Sleeptimes that are restful – how would I like it?

Restful sleep times for babies

The early childhood years are years of extraordinary brain growth. At birth, the brain of a pēpi is only about a quarter of the size of their adult brain. By age three that has leapt to 80% of adult size, and by 5 it is almost fully developed at 90%.  

What do these brains-under-construction need the most during this time? Nourishment tends to pop to mind first, and yes, little brains absolutely do need ‘brain food’, and “opportunities” (with play being that perfect ‘how’). This vital need is best when partnered with an equally important one, that gets a little less attention – REST.  In a stimulating world, where all input is soaked up in sponge-like fashion, brains quite simply need a break. That puts sleep firmly on the priority list for our tamariki. Sleep both at night, and when young, also in the day.

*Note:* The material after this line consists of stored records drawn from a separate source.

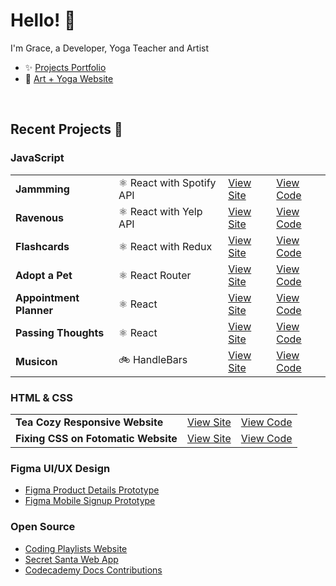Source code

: # Hello! 👋 

I'm Grace, a Developer, Yoga Teacher and Artist

- ✨ [Projects Portfolio](https://gracekishino.github.io)
- 💞 [Art + Yoga Website](https://twigtea.com)
<br>

## Recent Projects 🚀

### JavaScript

|                                 |                            |                                                                   |                                                                  |
|---------------------------------|----------------------------|-------------------------------------------------------------------|------------------------------------------------------------------|
| **Jammming**                    | ⚛️ React with  Spotify API | [View Site](https://jammmmmming.netlify.app)                      | [View Code](https://github.com/gracekishino/jammming)            |
| **Ravenous**                    | ⚛️ React with  Yelp    API | [View Site](https://rrravenous.netlify.app.netlify.app)           | [View Code](https://github.com/gracekishino/ravenous)            |
| **Flashcards**                  | ⚛️ React with Redux        | [View Site](https://redux-react-flashcards.netlify.app)           | [View Code](https://github.com/gracekishino/flashcards)          |
| **Adopt a Pet**                 | ⚛️ React Router            | [View Site](https://adopt-a-pet-react-router-project.netlify.app) | [View Code](https://github.com/gracekishino/adopt_a_pet)         |
| **Appointment Planner**         | ⚛️ React                   | [View Site](https://appointment-planner-2024.netlify.app)         | [View Code](https://github.com/gracekishino/appointment-planner) |
| **Passing Thoughts**            | ⚛️ React                   | [View Site](https://passing-thoughts-project.netlify.app)         | [View Code](https://github.com/gracekishino/passing_thoughts)    |
| **Musicon**                     | 🚲 HandleBars              | [View Site](https://gracekishino.github.io/musicon)               | [View Code](https://github.com/gracekishino/musicon)             |

### HTML & CSS

|                                     |                                                      |                                                                   |
|-------------------------------------|------------------------------------------------------|-------------------------------------------------------------------|
| **Tea Cozy Responsive Website**     | [View Site](https://gracekishino.github.io/tea-cozy) | [View Code](https://github.com/gracekishino/tea-cozy)            |
| **Fixing CSS on Fotomatic Website** | [View Site](https://gracekishino.github.io/fotomatic)| [View Code](https://github.com/gracekishino/fotomatic)         |

### Figma UI/UX Design

- [Figma Product Details Prototype](https://www.figma.com/community/file/1331953306616207339/product-details-page)
- [Figma Mobile Signup Prototype](https://www.figma.com/community/file/1331925784498617298/friendly-sign-up-flow)

### Open Source 

- [Coding Playlists Website](https://github.com/gracekishino/coding_playlists)
- [Secret Santa Web App](https://github.com/mdwiltfong/secret-santa)
- [Codecademy Docs Contributions](https://docs.google.com/document/d/1G6rkYAwYNsk1cQgo6cl-P4IHznF4DThVBHod-w93Tsk/edit)

<!--
**gracekishino/gracekishino** is a ✨ _special_ ✨ repository because its `README.md` (this file) appears on your GitHub profile.

Here are some ideas to get you started:

- 👯 I’m looking to collaborate on ...
- 🤔 I’m looking for help with ...
- 💬 Ask me about ...
- 📫 How to reach me: ...
- 😄 Pronouns: ...
- ⚡ Fun fact: ...
-->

Research tells us that not enough, or poor quality, sleep can negatively affect children’s behaviour, learning, wellbeing, health,and weight. If we flip that to the positive – sleeping well and often is hugely beneficial for a child’s physical and mental health. Ensuring children can sleep when needed is thus critical for them to be truly well-beings, and to take us out of our head for a moment and into our heart – it is also a real kindness we can offer tamariki in a very fast-paced, and (over)stimulating world.

A Day is a Long time

The space between waking up in the morning, and bed at night is a huge expanse of time for young children. Think of how much is asked of them in all those waking hours! This is why day sleeps are important. Little brains and bodies NEED breaks. This is as true in care settings as when they are at home. As well as the intellectual ‘asks’ in a day, children are also riding the waves of their emotional lives, and navigating the social waters of being in a community of learners. No wonder our tamariki get tired!

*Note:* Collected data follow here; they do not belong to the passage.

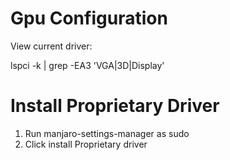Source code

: # Gpu Configuration

View current driver:

lspci -k | grep -EA3 'VGA|3D|Display'

# Install Proprietary Driver
1. Run manjaro-settings-manager as sudo
2. Click install Proprietary driver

Here’s the tricky part: we can’t actually ‘make’ any other person sleep. The environment we create (in both the physical setting and the pace) can help or hinder the process for the child. Too often, we tilt more toward hindering – if we don’t stop to think how crucial sleep really is for growing children and growing brains. If we’re always at go-go-go speed, or we want children to stay awake in order for nights to be easier, we are being a barrier for a much needed brain-break. That old adage, ‘sleep begets sleep’ is a useful one to remind ourselves, and that well rested children sleep better overall. We also want children to listen to their bodies, and to learn to interpret their physiological knowings – not, “I’m yawning, I’m struggling to manage what is happening right now, it’s time to distract myself”, but: these things are happening, what I’m needing is sleep. Or at the very least, a rest.

Another age old adage, ‘never wake a sleeping baby’, is one we’ve all heard but are never sure whether to agree with. If we allow the sleep (which brains thank us for), do we wake them when it starts to get a bit lengthy? Views are polarised on this one and you can find arguments either way. But perhaps again, we could look at it differently – not with our ‘head’ but with our hearts. Aotearoa’s own Pennie Brownlee has a beautiful way of directing our lens when it comes to responding to our tamariki, with the simple question of “How would I like it”? How would (and do) we like being woken when our body is craving sleep? How do we like it when we’re exhausted but are made to ‘press through’? How instead would we like it if our tired brains were allowed to sleep, to rest, and we could follow that beautiful rhythm of activity, rest, activity, rest. Don’t we feel rested (and grateful) even just imagining it?